Preheat the oven to 350°F. Line a 9 X 5-inch loaf pan and set aside.
In a medium bowl, whisk together the all-purpose flour, poppy seeds, baking powder, baking soda, and salt. Set aside.
In a large mixing bow, add the sugar and lemon zest. Rub the ingredients together between your fingertips until fragrant. Add the softened butter and mix with a hand mixer until light and fluffy, 2 to 3 minutes. Mix in the oil, vanilla, and eggs - one at time. Mix until blended.
Add in half of the dry ingredients and mix on low until just combined. Add the yogurt and lemon just then mix until smooth. Add the remaining dry ingredients and mix on low speed until just combined. Use a rubber spatula to fold the batter together until smooth.
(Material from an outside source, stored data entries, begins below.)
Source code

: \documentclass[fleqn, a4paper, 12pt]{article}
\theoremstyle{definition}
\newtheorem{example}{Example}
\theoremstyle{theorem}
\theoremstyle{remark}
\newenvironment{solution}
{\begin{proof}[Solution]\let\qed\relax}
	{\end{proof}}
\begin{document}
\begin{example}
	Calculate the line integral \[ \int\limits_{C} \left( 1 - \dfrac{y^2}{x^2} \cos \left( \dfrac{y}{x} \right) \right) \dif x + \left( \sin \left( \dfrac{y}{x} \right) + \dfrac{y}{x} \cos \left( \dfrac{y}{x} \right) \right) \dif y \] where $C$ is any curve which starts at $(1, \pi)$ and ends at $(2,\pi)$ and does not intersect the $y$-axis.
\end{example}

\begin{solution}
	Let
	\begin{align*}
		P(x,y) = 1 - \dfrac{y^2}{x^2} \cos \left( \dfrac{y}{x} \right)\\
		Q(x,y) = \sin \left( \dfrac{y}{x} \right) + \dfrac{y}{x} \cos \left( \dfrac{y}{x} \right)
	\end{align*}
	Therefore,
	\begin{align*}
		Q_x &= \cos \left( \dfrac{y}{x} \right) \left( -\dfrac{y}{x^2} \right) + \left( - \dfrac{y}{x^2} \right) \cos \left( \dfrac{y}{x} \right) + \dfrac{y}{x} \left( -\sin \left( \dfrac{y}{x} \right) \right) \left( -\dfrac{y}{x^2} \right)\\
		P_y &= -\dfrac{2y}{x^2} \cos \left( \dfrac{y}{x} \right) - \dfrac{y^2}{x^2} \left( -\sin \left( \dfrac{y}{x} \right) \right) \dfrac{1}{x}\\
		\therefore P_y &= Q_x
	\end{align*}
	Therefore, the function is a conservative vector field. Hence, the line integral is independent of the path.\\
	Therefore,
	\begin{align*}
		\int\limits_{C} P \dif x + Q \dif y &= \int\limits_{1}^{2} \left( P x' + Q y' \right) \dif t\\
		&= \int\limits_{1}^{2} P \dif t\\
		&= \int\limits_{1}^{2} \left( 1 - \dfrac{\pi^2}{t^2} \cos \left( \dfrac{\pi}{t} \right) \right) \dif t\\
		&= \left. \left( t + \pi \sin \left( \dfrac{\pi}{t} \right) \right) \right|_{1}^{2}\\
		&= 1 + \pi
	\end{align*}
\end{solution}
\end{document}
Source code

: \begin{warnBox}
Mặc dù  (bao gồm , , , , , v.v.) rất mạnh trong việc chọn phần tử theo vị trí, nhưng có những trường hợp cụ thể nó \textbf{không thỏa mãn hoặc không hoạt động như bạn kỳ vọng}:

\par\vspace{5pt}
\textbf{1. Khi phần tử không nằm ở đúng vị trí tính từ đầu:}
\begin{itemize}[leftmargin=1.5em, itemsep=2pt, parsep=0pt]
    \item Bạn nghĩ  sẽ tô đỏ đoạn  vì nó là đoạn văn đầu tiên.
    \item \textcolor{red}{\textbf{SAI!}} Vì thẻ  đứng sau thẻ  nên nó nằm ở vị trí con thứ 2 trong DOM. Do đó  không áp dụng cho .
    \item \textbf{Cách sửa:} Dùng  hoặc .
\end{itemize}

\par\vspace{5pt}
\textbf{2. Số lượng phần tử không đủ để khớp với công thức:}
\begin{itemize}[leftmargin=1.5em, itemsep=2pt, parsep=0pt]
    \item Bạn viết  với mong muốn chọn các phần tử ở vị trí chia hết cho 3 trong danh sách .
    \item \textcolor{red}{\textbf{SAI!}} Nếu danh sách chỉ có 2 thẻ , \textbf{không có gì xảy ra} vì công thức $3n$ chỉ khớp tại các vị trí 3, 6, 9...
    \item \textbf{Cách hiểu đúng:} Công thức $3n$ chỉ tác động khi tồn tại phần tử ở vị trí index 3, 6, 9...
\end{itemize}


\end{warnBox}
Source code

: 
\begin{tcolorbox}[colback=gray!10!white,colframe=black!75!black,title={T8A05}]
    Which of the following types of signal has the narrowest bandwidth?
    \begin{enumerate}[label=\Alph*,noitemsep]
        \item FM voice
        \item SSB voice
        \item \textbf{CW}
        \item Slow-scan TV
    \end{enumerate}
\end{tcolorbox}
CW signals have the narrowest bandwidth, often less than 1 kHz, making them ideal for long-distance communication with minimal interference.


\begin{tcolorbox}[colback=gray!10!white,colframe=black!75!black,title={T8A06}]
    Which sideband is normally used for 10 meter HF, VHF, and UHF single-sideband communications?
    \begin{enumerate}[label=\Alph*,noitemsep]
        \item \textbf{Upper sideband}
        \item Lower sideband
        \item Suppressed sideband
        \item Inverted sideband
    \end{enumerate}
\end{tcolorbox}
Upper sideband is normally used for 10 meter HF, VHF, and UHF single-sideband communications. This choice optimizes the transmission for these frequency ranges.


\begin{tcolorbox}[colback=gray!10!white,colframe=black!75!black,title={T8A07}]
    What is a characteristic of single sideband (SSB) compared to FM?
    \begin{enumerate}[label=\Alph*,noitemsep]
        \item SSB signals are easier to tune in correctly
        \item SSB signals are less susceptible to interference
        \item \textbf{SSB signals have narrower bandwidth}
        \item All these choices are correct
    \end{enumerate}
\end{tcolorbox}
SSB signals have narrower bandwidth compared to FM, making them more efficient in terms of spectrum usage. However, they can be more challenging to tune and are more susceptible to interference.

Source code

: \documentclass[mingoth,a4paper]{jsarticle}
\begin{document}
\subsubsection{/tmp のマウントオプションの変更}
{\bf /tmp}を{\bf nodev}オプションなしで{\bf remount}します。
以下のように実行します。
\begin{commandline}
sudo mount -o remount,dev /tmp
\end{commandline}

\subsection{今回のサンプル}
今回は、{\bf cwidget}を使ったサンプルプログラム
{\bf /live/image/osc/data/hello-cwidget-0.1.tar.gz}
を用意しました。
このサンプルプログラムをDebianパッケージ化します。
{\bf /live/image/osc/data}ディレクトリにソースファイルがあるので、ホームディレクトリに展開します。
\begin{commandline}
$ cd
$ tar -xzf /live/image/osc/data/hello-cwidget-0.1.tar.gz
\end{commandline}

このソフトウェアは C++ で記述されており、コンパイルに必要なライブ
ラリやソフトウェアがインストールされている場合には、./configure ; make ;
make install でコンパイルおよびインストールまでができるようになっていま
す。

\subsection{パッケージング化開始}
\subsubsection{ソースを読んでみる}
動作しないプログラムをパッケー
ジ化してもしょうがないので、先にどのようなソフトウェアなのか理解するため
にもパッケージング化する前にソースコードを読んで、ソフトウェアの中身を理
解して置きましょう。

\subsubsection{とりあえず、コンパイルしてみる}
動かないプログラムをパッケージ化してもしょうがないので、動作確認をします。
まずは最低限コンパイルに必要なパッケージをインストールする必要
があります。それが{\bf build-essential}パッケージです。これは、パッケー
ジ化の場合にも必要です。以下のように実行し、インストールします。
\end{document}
Scoop the batter into the prepared pan and smooth it out with the rubber spatula. Bake for 45 to 50 minutes, or until a wooden skewer inserted into the center of the cake comes out clean. Cool the cake on a wire rack.
Make the Drizzle
Stir together the powdered sugar and lemon juice until smooth. It should thicker than simple syrup but much thinner than frosting.
Poke holes into the top of the cake and pour the drizzle all over the top. The drizzle with dry and leave a crackly finish.
Notes
Store the lemon poppy seed cake at room temperature for up to 2 days. Loosely cover with plastic wrap or tent with foil. Store leftovers in the refrigerator. The cake is best served within 3 days.